▶ _ABOUT THIS EXERCISE_
Copy, from the material below, every line in which the word "Portieren" can be found.
*-*-*
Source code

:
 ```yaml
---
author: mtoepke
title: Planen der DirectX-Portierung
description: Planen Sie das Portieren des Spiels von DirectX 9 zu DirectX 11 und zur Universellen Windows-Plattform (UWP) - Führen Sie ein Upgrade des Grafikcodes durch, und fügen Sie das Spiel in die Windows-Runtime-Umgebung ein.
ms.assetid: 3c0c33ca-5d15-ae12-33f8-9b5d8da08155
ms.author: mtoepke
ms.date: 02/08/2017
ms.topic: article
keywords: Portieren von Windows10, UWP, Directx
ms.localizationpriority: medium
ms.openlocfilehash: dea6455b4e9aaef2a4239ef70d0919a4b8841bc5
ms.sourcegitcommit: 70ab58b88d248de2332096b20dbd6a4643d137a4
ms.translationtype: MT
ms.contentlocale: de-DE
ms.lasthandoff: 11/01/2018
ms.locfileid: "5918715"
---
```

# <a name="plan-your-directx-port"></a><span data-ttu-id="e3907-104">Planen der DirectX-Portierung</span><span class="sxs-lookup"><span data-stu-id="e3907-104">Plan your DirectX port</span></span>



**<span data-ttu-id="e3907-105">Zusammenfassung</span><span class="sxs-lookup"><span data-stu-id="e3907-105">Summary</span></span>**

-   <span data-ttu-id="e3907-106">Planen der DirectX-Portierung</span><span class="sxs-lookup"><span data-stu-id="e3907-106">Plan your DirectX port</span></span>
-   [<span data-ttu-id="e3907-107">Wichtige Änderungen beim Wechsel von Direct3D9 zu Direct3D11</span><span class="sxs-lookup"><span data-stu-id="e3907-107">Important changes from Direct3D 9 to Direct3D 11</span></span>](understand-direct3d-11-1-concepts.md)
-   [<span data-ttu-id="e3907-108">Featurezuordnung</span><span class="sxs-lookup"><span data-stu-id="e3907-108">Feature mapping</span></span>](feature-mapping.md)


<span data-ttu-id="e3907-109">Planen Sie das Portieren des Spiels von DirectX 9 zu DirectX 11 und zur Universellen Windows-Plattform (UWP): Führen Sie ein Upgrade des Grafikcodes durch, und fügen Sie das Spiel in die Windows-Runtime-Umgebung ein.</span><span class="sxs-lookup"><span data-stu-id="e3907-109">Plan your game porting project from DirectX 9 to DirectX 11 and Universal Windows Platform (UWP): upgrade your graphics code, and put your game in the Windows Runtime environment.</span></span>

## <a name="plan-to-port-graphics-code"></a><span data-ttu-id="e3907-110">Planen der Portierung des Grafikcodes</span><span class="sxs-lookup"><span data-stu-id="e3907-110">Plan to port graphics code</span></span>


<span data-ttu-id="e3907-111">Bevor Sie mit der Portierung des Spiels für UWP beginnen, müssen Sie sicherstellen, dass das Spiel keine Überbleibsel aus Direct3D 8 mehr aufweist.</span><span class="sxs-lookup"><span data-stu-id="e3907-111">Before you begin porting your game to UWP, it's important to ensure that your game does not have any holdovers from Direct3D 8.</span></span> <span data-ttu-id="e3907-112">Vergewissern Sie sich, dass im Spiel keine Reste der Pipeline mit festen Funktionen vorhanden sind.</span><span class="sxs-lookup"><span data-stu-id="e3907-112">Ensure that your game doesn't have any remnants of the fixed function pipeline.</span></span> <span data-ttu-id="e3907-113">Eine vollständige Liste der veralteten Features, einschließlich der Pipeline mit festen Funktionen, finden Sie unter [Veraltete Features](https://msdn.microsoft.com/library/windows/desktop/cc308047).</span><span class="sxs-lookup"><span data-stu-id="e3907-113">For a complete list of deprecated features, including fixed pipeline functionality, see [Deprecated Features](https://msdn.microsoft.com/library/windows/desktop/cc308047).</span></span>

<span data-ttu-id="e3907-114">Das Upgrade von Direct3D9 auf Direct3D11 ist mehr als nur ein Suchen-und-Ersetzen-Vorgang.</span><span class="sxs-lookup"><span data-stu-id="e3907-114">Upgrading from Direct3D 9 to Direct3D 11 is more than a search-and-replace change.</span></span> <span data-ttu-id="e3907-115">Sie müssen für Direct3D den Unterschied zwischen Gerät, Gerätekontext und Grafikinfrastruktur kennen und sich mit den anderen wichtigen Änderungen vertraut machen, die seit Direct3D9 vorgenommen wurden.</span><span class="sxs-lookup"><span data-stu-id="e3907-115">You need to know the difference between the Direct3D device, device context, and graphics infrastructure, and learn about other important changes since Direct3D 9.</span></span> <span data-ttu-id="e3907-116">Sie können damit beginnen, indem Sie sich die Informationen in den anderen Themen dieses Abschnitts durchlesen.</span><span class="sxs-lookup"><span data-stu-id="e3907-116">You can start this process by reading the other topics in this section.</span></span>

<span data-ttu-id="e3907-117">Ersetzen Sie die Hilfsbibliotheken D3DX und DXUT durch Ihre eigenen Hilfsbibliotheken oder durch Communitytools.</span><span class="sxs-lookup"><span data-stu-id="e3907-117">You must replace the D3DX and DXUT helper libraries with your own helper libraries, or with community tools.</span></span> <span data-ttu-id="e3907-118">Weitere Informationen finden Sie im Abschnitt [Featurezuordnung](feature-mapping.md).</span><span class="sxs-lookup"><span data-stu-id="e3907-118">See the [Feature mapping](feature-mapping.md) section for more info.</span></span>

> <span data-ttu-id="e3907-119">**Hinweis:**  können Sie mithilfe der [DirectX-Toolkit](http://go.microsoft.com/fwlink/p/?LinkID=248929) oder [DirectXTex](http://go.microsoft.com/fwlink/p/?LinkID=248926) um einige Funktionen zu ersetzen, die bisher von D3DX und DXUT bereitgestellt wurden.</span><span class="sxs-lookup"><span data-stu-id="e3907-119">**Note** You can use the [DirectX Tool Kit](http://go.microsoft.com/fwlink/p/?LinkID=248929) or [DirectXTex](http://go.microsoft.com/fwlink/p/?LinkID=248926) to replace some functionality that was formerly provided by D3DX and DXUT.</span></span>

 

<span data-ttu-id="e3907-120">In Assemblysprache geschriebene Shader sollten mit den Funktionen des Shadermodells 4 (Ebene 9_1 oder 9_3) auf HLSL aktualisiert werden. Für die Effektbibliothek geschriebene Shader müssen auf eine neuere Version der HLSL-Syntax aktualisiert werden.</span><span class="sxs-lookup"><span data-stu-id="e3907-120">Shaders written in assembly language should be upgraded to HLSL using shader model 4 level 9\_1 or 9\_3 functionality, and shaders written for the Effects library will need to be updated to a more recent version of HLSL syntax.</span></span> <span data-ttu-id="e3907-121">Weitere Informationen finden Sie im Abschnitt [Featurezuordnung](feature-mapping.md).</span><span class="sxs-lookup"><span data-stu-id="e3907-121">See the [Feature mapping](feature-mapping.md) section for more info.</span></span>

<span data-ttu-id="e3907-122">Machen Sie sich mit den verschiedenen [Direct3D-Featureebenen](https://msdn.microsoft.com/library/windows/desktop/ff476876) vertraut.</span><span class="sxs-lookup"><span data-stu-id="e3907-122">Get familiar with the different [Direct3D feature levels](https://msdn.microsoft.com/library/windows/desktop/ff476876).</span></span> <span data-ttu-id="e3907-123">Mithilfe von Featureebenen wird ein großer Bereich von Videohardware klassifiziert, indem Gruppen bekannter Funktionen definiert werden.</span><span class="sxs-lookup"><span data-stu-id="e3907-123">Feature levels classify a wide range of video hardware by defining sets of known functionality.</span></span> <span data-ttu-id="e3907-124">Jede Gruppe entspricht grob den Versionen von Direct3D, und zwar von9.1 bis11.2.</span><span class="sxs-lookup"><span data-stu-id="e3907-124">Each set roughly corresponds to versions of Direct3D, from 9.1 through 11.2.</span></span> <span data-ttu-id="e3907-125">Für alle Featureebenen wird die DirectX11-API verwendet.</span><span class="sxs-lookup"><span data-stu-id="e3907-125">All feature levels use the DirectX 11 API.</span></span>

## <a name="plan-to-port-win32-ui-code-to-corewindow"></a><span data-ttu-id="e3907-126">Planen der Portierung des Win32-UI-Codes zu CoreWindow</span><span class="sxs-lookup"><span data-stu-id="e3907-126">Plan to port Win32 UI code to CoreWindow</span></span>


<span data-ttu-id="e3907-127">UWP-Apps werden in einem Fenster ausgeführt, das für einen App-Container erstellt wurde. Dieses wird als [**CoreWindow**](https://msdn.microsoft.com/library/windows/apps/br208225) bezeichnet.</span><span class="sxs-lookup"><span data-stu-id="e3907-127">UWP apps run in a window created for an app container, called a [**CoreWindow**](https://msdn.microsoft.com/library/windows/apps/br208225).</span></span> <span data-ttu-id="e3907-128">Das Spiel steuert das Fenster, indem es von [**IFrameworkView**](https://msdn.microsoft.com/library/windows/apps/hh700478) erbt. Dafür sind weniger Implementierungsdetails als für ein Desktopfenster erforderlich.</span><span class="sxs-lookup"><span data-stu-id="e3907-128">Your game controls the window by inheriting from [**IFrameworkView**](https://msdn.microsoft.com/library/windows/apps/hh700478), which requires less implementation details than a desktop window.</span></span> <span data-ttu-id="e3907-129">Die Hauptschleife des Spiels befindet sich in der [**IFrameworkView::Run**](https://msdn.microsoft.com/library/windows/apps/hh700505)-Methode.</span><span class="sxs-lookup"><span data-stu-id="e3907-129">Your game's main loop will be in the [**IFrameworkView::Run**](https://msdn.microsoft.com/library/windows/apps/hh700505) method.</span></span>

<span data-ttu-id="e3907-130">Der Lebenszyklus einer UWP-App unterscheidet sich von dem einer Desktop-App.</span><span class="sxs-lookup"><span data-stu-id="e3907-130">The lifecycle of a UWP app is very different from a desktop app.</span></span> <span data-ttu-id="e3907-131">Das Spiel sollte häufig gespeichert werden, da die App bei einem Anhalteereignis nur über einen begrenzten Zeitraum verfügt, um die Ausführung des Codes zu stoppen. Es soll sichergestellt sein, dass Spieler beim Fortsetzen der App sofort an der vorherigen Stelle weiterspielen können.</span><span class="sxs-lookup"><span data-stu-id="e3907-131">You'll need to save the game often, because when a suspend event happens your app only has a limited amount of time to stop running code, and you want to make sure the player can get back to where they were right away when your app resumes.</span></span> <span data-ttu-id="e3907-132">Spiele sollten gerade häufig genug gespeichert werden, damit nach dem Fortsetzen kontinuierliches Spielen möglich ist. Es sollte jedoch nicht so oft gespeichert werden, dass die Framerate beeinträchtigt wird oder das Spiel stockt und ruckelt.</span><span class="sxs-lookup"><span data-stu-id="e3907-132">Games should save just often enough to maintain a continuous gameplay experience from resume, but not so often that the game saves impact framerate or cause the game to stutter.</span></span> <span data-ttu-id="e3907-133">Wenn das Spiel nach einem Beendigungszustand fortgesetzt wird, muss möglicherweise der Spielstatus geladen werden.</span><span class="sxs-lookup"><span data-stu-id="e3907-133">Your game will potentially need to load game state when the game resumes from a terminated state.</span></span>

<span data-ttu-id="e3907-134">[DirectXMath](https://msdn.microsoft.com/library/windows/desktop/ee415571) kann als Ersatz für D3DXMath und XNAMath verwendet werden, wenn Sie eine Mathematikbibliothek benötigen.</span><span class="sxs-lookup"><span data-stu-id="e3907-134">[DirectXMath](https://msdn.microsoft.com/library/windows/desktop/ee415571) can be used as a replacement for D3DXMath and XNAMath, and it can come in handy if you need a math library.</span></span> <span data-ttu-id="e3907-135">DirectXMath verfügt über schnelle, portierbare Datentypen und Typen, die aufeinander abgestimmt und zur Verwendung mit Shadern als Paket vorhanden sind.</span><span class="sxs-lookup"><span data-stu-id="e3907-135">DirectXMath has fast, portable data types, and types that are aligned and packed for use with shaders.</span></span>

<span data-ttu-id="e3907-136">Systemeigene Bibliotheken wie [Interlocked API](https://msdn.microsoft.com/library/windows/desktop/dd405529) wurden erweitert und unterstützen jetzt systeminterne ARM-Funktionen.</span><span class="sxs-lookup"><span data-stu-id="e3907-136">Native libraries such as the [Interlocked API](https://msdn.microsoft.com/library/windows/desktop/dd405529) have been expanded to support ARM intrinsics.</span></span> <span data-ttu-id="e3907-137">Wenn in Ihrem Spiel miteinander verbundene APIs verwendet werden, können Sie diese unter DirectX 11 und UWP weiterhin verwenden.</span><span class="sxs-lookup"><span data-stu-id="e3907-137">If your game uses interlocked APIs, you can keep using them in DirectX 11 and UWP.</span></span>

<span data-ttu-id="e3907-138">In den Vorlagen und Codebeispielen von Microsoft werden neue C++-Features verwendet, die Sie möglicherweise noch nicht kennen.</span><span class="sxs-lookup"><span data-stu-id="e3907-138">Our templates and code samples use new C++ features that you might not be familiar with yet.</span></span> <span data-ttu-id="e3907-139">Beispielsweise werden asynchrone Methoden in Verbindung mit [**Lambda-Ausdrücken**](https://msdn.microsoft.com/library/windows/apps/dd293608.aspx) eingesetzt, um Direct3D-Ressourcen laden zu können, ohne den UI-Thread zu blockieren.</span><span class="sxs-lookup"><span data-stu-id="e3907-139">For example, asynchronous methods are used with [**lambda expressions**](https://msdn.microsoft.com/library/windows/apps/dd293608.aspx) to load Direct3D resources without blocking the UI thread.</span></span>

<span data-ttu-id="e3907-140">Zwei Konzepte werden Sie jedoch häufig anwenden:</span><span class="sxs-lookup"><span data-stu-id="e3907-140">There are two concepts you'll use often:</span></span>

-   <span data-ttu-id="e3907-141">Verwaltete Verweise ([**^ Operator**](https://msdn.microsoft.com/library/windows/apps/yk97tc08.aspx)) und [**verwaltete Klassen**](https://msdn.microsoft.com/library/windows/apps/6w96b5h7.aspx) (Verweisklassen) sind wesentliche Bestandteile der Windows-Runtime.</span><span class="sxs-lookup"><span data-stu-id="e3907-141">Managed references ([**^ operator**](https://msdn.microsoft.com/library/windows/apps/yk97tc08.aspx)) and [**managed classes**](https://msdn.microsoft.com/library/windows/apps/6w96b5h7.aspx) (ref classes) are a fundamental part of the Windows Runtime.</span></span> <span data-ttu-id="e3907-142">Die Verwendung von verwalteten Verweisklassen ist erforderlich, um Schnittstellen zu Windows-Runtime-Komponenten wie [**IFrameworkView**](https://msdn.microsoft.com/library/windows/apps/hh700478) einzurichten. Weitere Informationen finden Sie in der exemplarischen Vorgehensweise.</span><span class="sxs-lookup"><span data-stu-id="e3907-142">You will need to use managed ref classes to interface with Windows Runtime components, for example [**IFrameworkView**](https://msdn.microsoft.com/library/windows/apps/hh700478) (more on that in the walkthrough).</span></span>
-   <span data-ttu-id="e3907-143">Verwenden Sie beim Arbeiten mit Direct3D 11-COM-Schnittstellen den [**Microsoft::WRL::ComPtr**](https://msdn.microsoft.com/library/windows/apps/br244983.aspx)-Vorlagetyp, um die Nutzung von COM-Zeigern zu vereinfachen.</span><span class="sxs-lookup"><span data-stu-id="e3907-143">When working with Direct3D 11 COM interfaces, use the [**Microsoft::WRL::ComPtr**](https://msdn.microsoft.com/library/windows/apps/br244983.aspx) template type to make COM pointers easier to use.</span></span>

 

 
*-*-*
▶ _OUTPUT BELOW_
description: Planen Sie das Portieren des Spiels von DirectX 9 zu DirectX 11 und zur Universellen Windows-Plattform (UWP) - Führen Sie ein Upgrade des Grafikcodes durch, und fügen Sie das Spiel in die Windows-Runtime-Umgebung ein.
keywords: Portieren von Windows10, UWP, Directx
<span data-ttu-id="e3907-109">Planen Sie das Portieren des Spiels von DirectX 9 zu DirectX 11 und zur Universellen Windows-Plattform (UWP): Führen Sie ein Upgrade des Grafikcodes durch, und fügen Sie das Spiel in die Windows-Runtime-Umgebung ein.</span><span class="sxs-lookup"><span data-stu-id="e3907-109">Plan your game porting project from DirectX 9 to DirectX 11 and Universal Windows Platform (UWP): upgrade your graphics code, and put your game in the Windows Runtime environment.</span></span>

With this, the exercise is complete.